* **WORK REQUEST**: An exact copy of the records below is needed, with every picture left out.

>>>

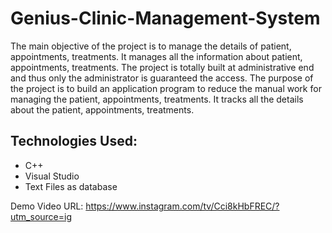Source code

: # Genius-Clinic-Management-System
The main objective of the project is to manage the details of patient, appointments, treatments. It manages all the information about patient, appointments, treatments. The project is totally built at administrative end and thus only the administrator is guaranteed the access. The purpose of the project is to build an application program to reduce the manual work for managing the patient, appointments, treatments. It tracks all the details about the patient, appointments, treatments.

## Technologies Used:
+ C++
+ Visual Studio
+ Text Files as database

Demo Video URL: https://www.instagram.com/tv/Cci8kHbFREC/?utm_source=ig

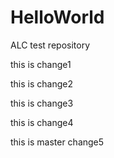 HelloWorld
==========

ALC test repository

this is change1

this is change2

this is change3

this is change4

this is master change5
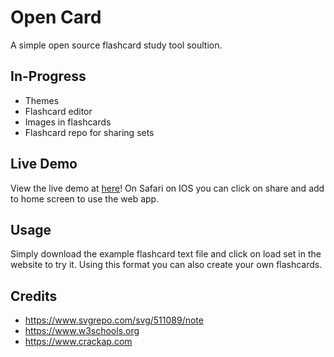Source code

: # Open Card
A simple open source flashcard study tool soultion.

## In-Progress
- Themes
- Flashcard editor
- Images in flashcards
- Flashcard repo for sharing sets

## Live Demo
View the live demo at [here](https://giuca002.github.io/opencard/)! On Safari on IOS you can click on share and add to home screen to use the web app.

## Usage
Simply download the example flashcard text file and click on load set in the website to try it. Using this format you can also create your own flashcards.

## Credits
- https://www.svgrepo.com/svg/511089/note
- https://www.w3schools.org
- https://www.crackap.com
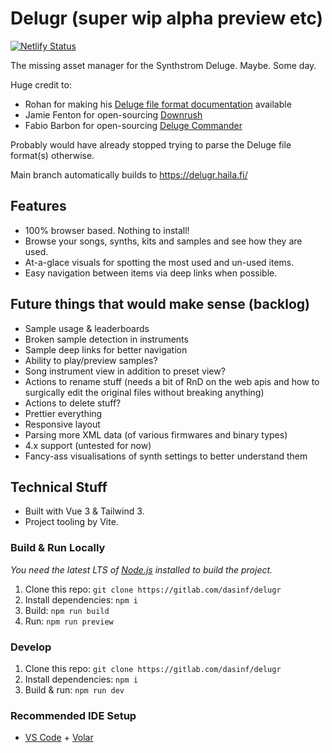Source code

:# Delugr (super wip alpha preview etc)

[![Netlify Status](https://api.netlify.com/api/v1/badges/4bc18d98-eeba-4601-857c-632ebe0d373a/deploy-status)](https://app.netlify.com/sites/delugr/deploys)

The missing asset manager for the Synthstrom Deluge. Maybe. Some day.

Huge credit to:

- Rohan for making his [Deluge file format documentation](https://docs.google.com/document/d/11DUuuE1LBYOVlluPA9McT1_dT4AofZ5jnUD5eHvj7Vs/edit) available
- Jamie Fenton for open-sourcing [Downrush](github.com/jamiefaye/downrush)
- Fabio Barbon for open-sourcing [Deluge Commander](https://github.com/drbourbon/deluge-commander)

Probably would have already stopped trying to parse the Deluge file format(s) otherwise.

Main branch automatically builds to <https://delugr.haila.fi/>

## Features

- 100% browser based. Nothing to install!
- Browse your songs, synths, kits and samples and see how they are used.
- At-a-glace visuals for spotting the most used and un-used items.
- Easy navigation between items via deep links when possible.

## Future things that would make sense (backlog)

- Sample usage & leaderboards
- Broken sample detection in instruments
- Sample deep links for better navigation
- Ability to play/preview samples?
- Song instrument view in addition to preset view?
- Actions to rename stuff (needs a bit of RnD on the web apis and how to surgically edit the original files without breaking anything)
- Actions to delete stuff?
- Prettier everything
- Responsive layout
- Parsing more XML data (of various firmwares and binary types)
- 4.x support (untested for now)
- Fancy-ass visualisations of synth settings to better understand them

## Technical Stuff

- Built with Vue 3 & Tailwind 3.
- Project tooling by Vite.

### Build & Run Locally

*You need the latest LTS of [Node.js](https://nodejs.org/) installed to build the project.*

1. Clone this repo: `git clone https://gitlab.com/dasinf/delugr`
1. Install dependencies: `npm i`
1. Build: `npm run build`
1. Run: `npm run preview`

### Develop

1. Clone this repo: `git clone https://gitlab.com/dasinf/delugr`
1. Install dependencies: `npm i`
1. Build & run: `npm run dev`

### Recommended IDE Setup

- [VS Code](https://code.visualstudio.com/) + [Volar](https://marketplace.visualstudio.com/items?itemName=johnsoncodehk.volar)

<<<

* **WRITTEN ANSWER**:
Source code

: # Genius-Clinic-Management-System
The main objective of the project is to manage the details of patient, appointments, treatments. It manages all the information about patient, appointments, treatments. The project is totally built at administrative end and thus only the administrator is guaranteed the access. The purpose of the project is to build an application program to reduce the manual work for managing the patient, appointments, treatments. It tracks all the details about the patient, appointments, treatments.

## Technologies Used:
+ C++
+ Visual Studio
+ Text Files as database

Demo Video URL: https://www.instagram.com/tv/Cci8kHbFREC/?utm_source=ig

 HelloWorld
==========

ALC test repository

this is change1

this is change2

this is change3

this is change4

this is master change5
Source code

: # Open Card
A simple open source flashcard study tool soultion.

## In-Progress
- Themes
- Flashcard editor
- Images in flashcards
- Flashcard repo for sharing sets

## Live Demo
View the live demo at [here](https://giuca002.github.io/opencard/)! On Safari on IOS you can click on share and add to home screen to use the web app.

## Usage
Simply download the example flashcard text file and click on load set in the website to try it. Using this format you can also create your own flashcards.

## Credits
- https://www.svgrepo.com/svg/511089/note
- https://www.w3schools.org
- https://www.crackap.com
Source code

:# Delugr (super wip alpha preview etc)

[![Netlify Status](https://api.netlify.com/api/v1/badges/4bc18d98-eeba-4601-857c-632ebe0d373a/deploy-status)](https://app.netlify.com/sites/delugr/deploys)

The missing asset manager for the Synthstrom Deluge. Maybe. Some day.

Huge credit to:

- Rohan for making his [Deluge file format documentation](https://docs.google.com/document/d/11DUuuE1LBYOVlluPA9McT1_dT4AofZ5jnUD5eHvj7Vs/edit) available
- Jamie Fenton for open-sourcing [Downrush](github.com/jamiefaye/downrush)
- Fabio Barbon for open-sourcing [Deluge Commander](https://github.com/drbourbon/deluge-commander)

Probably would have already stopped trying to parse the Deluge file format(s) otherwise.

Main branch automatically builds to <https://delugr.haila.fi/>

## Features

- 100% browser based. Nothing to install!
- Browse your songs, synths, kits and samples and see how they are used.
- At-a-glace visuals for spotting the most used and un-used items.
- Easy navigation between items via deep links when possible.

## Future things that would make sense (backlog)

- Sample usage & leaderboards
- Broken sample detection in instruments
- Sample deep links for better navigation
- Ability to play/preview samples?
- Song instrument view in addition to preset view?
- Actions to rename stuff (needs a bit of RnD on the web apis and how to surgically edit the original files without breaking anything)
- Actions to delete stuff?
- Prettier everything
- Responsive layout
- Parsing more XML data (of various firmwares and binary types)
- 4.x support (untested for now)
- Fancy-ass visualisations of synth settings to better understand them

## Technical Stuff

- Built with Vue 3 & Tailwind 3.
- Project tooling by Vite.

### Build & Run Locally

*You need the latest LTS of [Node.js](https://nodejs.org/) installed to build the project.*

1. Clone this repo: `git clone https://gitlab.com/dasinf/delugr`
1. Install dependencies: `npm i`
1. Build: `npm run build`
1. Run: `npm run preview`

### Develop

1. Clone this repo: `git clone https://gitlab.com/dasinf/delugr`
1. Install dependencies: `npm i`
1. Build & run: `npm run dev`

### Recommended IDE Setup

- [VS Code](https://code.visualstudio.com/) + [Volar](https://marketplace.visualstudio.com/items?itemName=johnsoncodehk.volar)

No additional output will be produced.